3 Department of Civil Engineering, Ayatollah Boroujerdi University, Boroujerd

Abstract

Bridges in transportation networks are susceptible to damage from the aggressive environment. Steel reinforcement corrosion is one of the main causes of deficient behavior in the reinforced concrete (RC) bridge. The corrosion of steel rebar negatively affects the serviceability and seismic performance of many RC bridges. Climate change accelerates steel reinforcement corrosion and more severe damage is expected to occur in a short period of time in the future. When these bridges are located in high seismic regions, they may experience severe earthquake events along their service life. Therefore, their seismic performance must be carefully evaluated. In this study, an efficient three-dimensional nonlinear finite element analysis based on the explicit dynamic method for sound and corroded bridge piers was established to study the effect of corrosion levels of 10, 20, and 30% on the cyclic behavior of bridge piers.
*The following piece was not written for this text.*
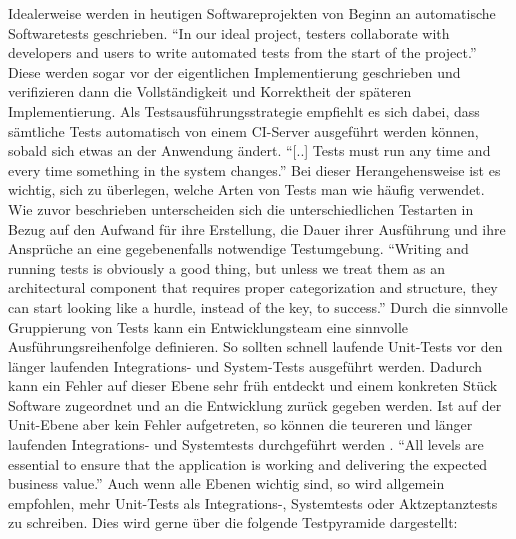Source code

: Idealerweise werden in heutigen Softwareprojekten von Beginn an automatische Softwaretests geschrieben. "`In our ideal project, testers collaborate with developers and users to write automated tests from the start of the project."' \citep[S.][S. 83]{HumFar10} Diese werden sogar vor der eigentlichen Implementierung geschrieben und verifizieren dann die Vollständigkeit und Korrektheit der späteren Implementierung. Als Testsausführungsstrategie empfiehlt es sich dabei, dass sämtliche Tests automatisch von einem CI-Server ausgeführt werden können, sobald sich etwas an der Anwendung ändert. \citep[Vgl.][S. 83]{HumFar10} "`[..] Tests must run any time and every time something in the system changes."' \citep[S.][S. 131]{DuvMatAnd07} Bei dieser Herangehensweise ist es wichtig, sich zu überlegen, welche Arten von Tests man wie häufig verwendet. Wie zuvor beschrieben unterscheiden sich die unterschiedlichen Testarten in Bezug auf den Aufwand für ihre Erstellung, die Dauer ihrer Ausführung und ihre Ansprüche an eine gegebenenfalls notwendige Testumgebung. "`Writing and running tests is obviously a good thing, but unless we treat them as an architectural component that requires proper categorization and structure, they can start looking like a hurdle, instead of the key, to success."' \citep[S.][S. 138]{DuvMatAnd07} Durch die sinnvolle Gruppierung von Tests kann ein Entwicklungsteam eine sinnvolle Ausführungsreihenfolge definieren. So sollten schnell laufende Unit-Tests vor den länger laufenden Integrations- und System-Tests ausgeführt werden. Dadurch kann ein Fehler auf dieser Ebene sehr früh entdeckt und einem konkreten Stück Software zugeordnet und an die Entwicklung zurück gegeben werden. Ist auf der Unit-Ebene aber kein Fehler aufgetreten, so können die teureren und länger laufenden Integrations- und Systemtests durchgeführt werden \citep[Vgl.][S. 138]{DuvMatAnd07}. "`All levels are essential to ensure that the application is working and delivering the expected business value."' \citep[S.][S. 178]{HumFar10} Auch wenn alle Ebenen wichtig sind, so wird allgemein empfohlen, mehr Unit-Tests als Integrations-, Systemtests oder Aktzeptanztests zu schreiben. Dies wird gerne über die folgende Testpyramide dargestellt:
The used model considers the loss of bond strength and damaged material properties of concrete and steel for compression and tension response under cyclic loading. The model is validated through a comparison with the results of the experimental test. The results revealed that the proposed method provides a good estimate of the load-carrying capacity of bridge piers. Furthermore, the used nonlinear finite element model will help identify the bridges with the highest priority for retrofitting by examining all existing bridges.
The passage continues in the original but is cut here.